The Rangers are a very deep team this season, especially at forward. They are in a position where –when fully healthy– they have three scoring lines and a solid defensive fourth line. However there is one glaring weakness (on paper); the apparent lack of physicality and toughness on the roster. Even with a healthy Ryan Callahan, the Rangers are at risk of being surprisingly vanilla, with just three forwards (Callahan, Brian Boyle, Derek Dorsett) slated to play who regularly throw their body around. Arron Asham is a fourth, but he seems destined for the 13th/14th forward role.
On defense, it doesn’t get much easier. The club doesn’t have a “nasty” defenseman who makes life hard on players who go to the front of the net. Ryan McDonagh is the closest thing they have, but he doesn’t have a history of beating people down in front of the net at the NHL level. Michael Del Zotto and Dan Girardi led the team in hits for defensemen, and we saw them being more physical in front in the preseason, but they still don’t qualify as that “nasty” player.

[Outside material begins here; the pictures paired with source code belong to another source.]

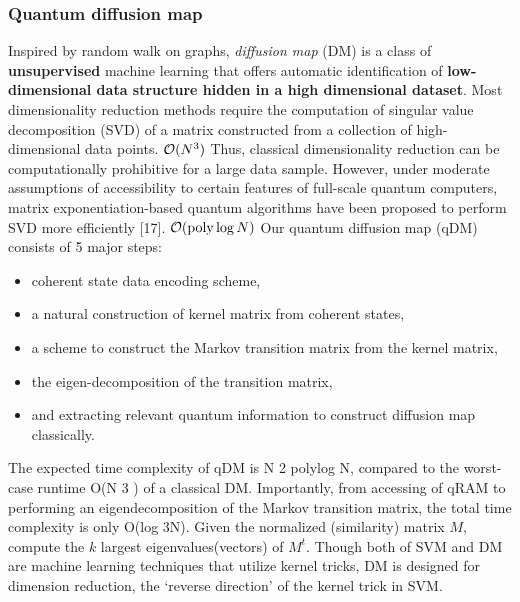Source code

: \subsubsection{Quantum diffusion map}
Inspired by random walk on graphs, \emph{diffusion map} (DM) is a class of \textbf{unsupervised} machine learning that offers automatic identification of \textbf{low-dimensional data structure hidden in a high dimensional dataset}.
Most dimensionality reduction methods require the computation of singular value decomposition (SVD) of a matrix constructed from a collection of high-dimensional data points. $\mathcal{O}(N^3)$
Thus, classical dimensionality reduction can be computationally prohibitive for a large data sample. However, under moderate assumptions of accessibility to certain features of full-scale quantum computers, matrix exponentiation-based quantum algorithms have been proposed to perform SVD more eﬃciently [17]. $\mathcal{O}(\operatorname{\textup{poly}}\log N)$
Our quantum diffusion map (qDM) consists of 5 major steps: 
\begin{itemize}
	\item 
	coherent state data encoding scheme, 
	\item 
	a natural construction of kernel matrix from coherent states, 
	\item 
	a scheme to construct the Markov transition matrix from the kernel matrix, 
	\item 
	the eigen-decomposition of the transition matrix, 
	\item 
	and extracting relevant quantum information to construct diffusion map classically. 
\end{itemize}
The expected time complexity of qDM is N 2 polylog N, compared to the worst-case runtime O(N 3 ) of a classical DM. Importantly, from accessing of qRAM to performing an eigendecomposition of the Markov transition matrix, the total time complexity is only O(log 3N).
Given the normalized (similarity) matrix $M$, 
compute the $k$ largest eigenvalues(vectors) of $M^t$.
Though both of SVM and DM are machine learning techniques that utilize kernel tricks, DM is designed for dimension reduction, the `reverse direction' of the kernel trick in SVM.
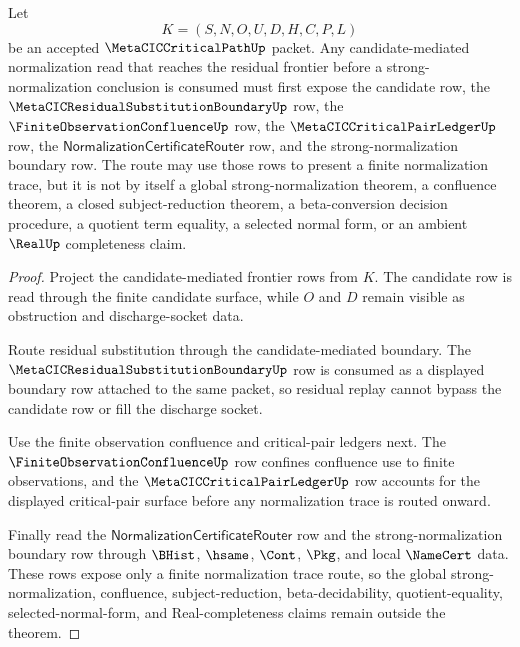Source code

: \begin{theorem}
\label{thm:metacic-normalization-trace-residual-frontier-route}
Let
$$
K=(S,N,O,U,D,H,C,P,L)
$$
be an accepted $\MetaCICCriticalPathUp$ packet. Any candidate-mediated normalization read that reaches the residual frontier before a strong-normalization conclusion is consumed must first expose the candidate row, the $\MetaCICResidualSubstitutionBoundaryUp$ row, the $\FiniteObservationConfluenceUp$ row, the $\MetaCICCriticalPairLedgerUp$ row, the $\mathsf{NormalizationCertificateRouter}$ row, and the strong-normalization boundary row. The route may use those rows to present a finite normalization trace, but it is not by itself a global strong-normalization theorem, a confluence theorem, a closed subject-reduction theorem, a beta-conversion decision procedure, a quotient term equality, a selected normal form, or an ambient $\RealUp$ completeness claim.
\end{theorem}
\begin{proof}
Project the candidate-mediated frontier rows from $K$. The candidate row is read through the finite candidate surface, while $O$ and $D$ remain visible as obstruction and discharge-socket data.

Route residual substitution through the candidate-mediated boundary. The $\MetaCICResidualSubstitutionBoundaryUp$ row is consumed as a displayed boundary row attached to the same packet, so residual replay cannot bypass the candidate row or fill the discharge socket.

Use the finite observation confluence and critical-pair ledgers next. The $\FiniteObservationConfluenceUp$ row confines confluence use to finite observations, and the $\MetaCICCriticalPairLedgerUp$ row accounts for the displayed critical-pair surface before any normalization trace is routed onward.

Finally read the $\mathsf{NormalizationCertificateRouter}$ row and the strong-normalization boundary row through $\BHist$, $\hsame$, $\Cont$, $\Pkg$, and local $\NameCert$ data. These rows expose only a finite normalization trace route, so the global strong-normalization, confluence, subject-reduction, beta-decidability, quotient-equality, selected-normal-form, and Real-completeness claims remain outside the theorem.
\end{proof}

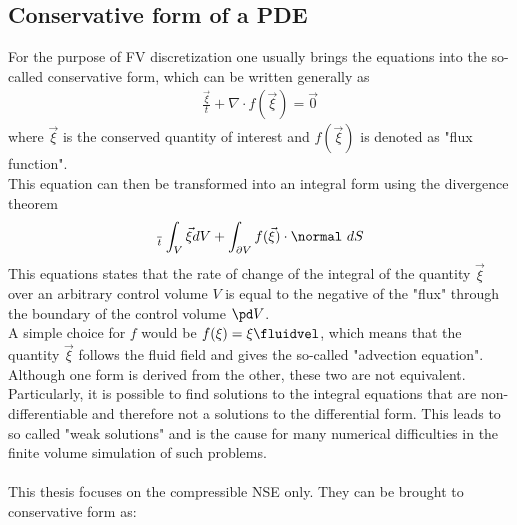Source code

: \documentclass[../main.tex]{subfiles}
\begin{document}
\subsection{Conservative form of a \acl{PDE}}\label{sec:conservative_form_nsg}
For the purpose of \ac{FV} discretization one usually brings the equations into the so-called conservative form, which can be written generally as
\begin{align}\label{eq:conservative_form_general}
\tfrac{\vec{\xi}}{t}+\nabla\cdot f(\vec{\xi}) = \vec{0}
\end{align}
where $\vec{\xi}$ is the conserved quantity of interest and $f(\vec{\xi})$ is denoted as "flux function".\\
This equation can then be transformed into an integral form using the divergence theorem
\begin{align}\label{eq:conservation_form_integral}
\tfrac{~}{t}\int_{V} \vec{\xi} dV + \int_{\partial V} f(\vec{\xi})\cdot\normal~dS
\end{align}
This equations states that the rate of change of the integral of the quantity $\vec{\xi}$ over an arbitrary control volume $V$ is equal to the negative of the "flux" through the boundary of the control volume $\pd V$.\\
A simple choice for $f$ would be $f(\xi)=\xi\fluidvel$, which means that the quantity $\vec{\xi}$ follows the fluid field and gives the so-called "advection equation".\\
Although one form is derived from the other, these two are not equivalent. Particularly, it is possible to find solutions to the integral equations that are non-differentiable and therefore not a solutions to the differential form. This leads to so called "weak solutions" and is the cause for many numerical difficulties in the finite volume simulation of such problems.
 \\
 \\
This thesis focuses on the compressible \ac{NSE} only. They can be brought to conservative form as:
\end{document}
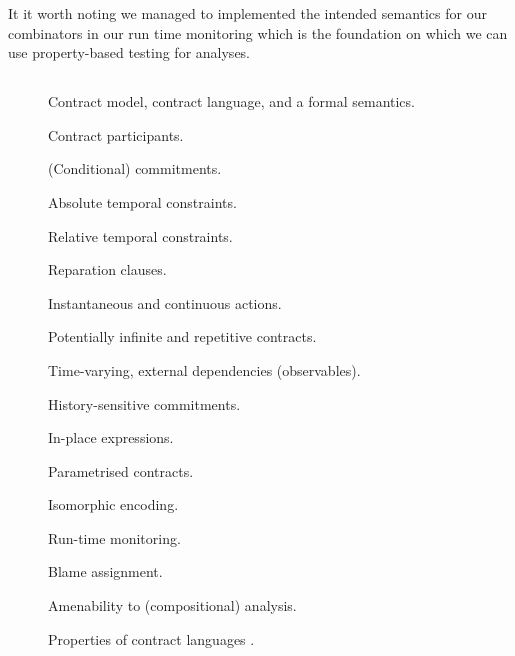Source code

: \documentclass{ituthesis}
\begin{document}
It it worth noting we managed to implemented the intended semantics for our combinators in our run time monitoring which is the foundation on which we can use property-based testing for analyses.

\begin{appendices}

\chapter{}

\begin{figure}[!h]
\begin{tcolorbox}[fontupper=\small]
\begin{list}{R:~}{}
    \item Contract model, contract language, and a formal semantics.
    \item Contract participants.
    \item (Conditional) commitments.
    \item Absolute temporal constraints.
    \item Relative temporal constraints.
    \item Reparation clauses.
    \item Instantaneous and continuous actions.
    \item Potentially infinite and repetitive contracts.
    \item Time-varying, external dependencies (observables).
    \item History-sensitive commitments.
    \item In-place expressions.
    \item Parametrised contracts.
    \item Isomorphic encoding.
    \item Run-time monitoring.
    \item Blame assignment.
    \item Amenability to (compositional) analysis.
\end{list}
\end{tcolorbox}
\caption{Properties of contract languages \cite{hvitved2011contract}.}
\label{fig:properties}
\end{figure}

\end{appendices}



\printbibliography
\end{document}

The Metropolitan Division is going to be a tough division. Teams like the Devils, Flyers, Caps, and Isles all have their own “tough guys” who could run amok if not kept in check by the Rangers. Of course very few of these guys around the division can actually play the game of hockey, but they could catch someone with their head down. It is going to be up to Dorsett and maybe Boyle to keep these guys in check.
One thing should be made very clear: This is not about the makeup of the team and using their bodies to outwork the opposition. It is about making the Rangers a tough team to play against, one that will make you pay for going to high-priced areas. It’s why a guy like Asham is a necessity for this team, especially if Dorsett struggles at the get-go. Both Asham and Dorsett are physical guys who can actually –you know– play hockey.
The Red Wings are a team that have won, and won consistently, without deploying a fighter. However, they’ve consistently dressed guys who can play physical hockey and, when needed drop the gloves. Can the Rangers follow in that mold? They don’t need a “fighter” at all, they just need to play physical as a team, and ensure they won’t be walked over as a soft team.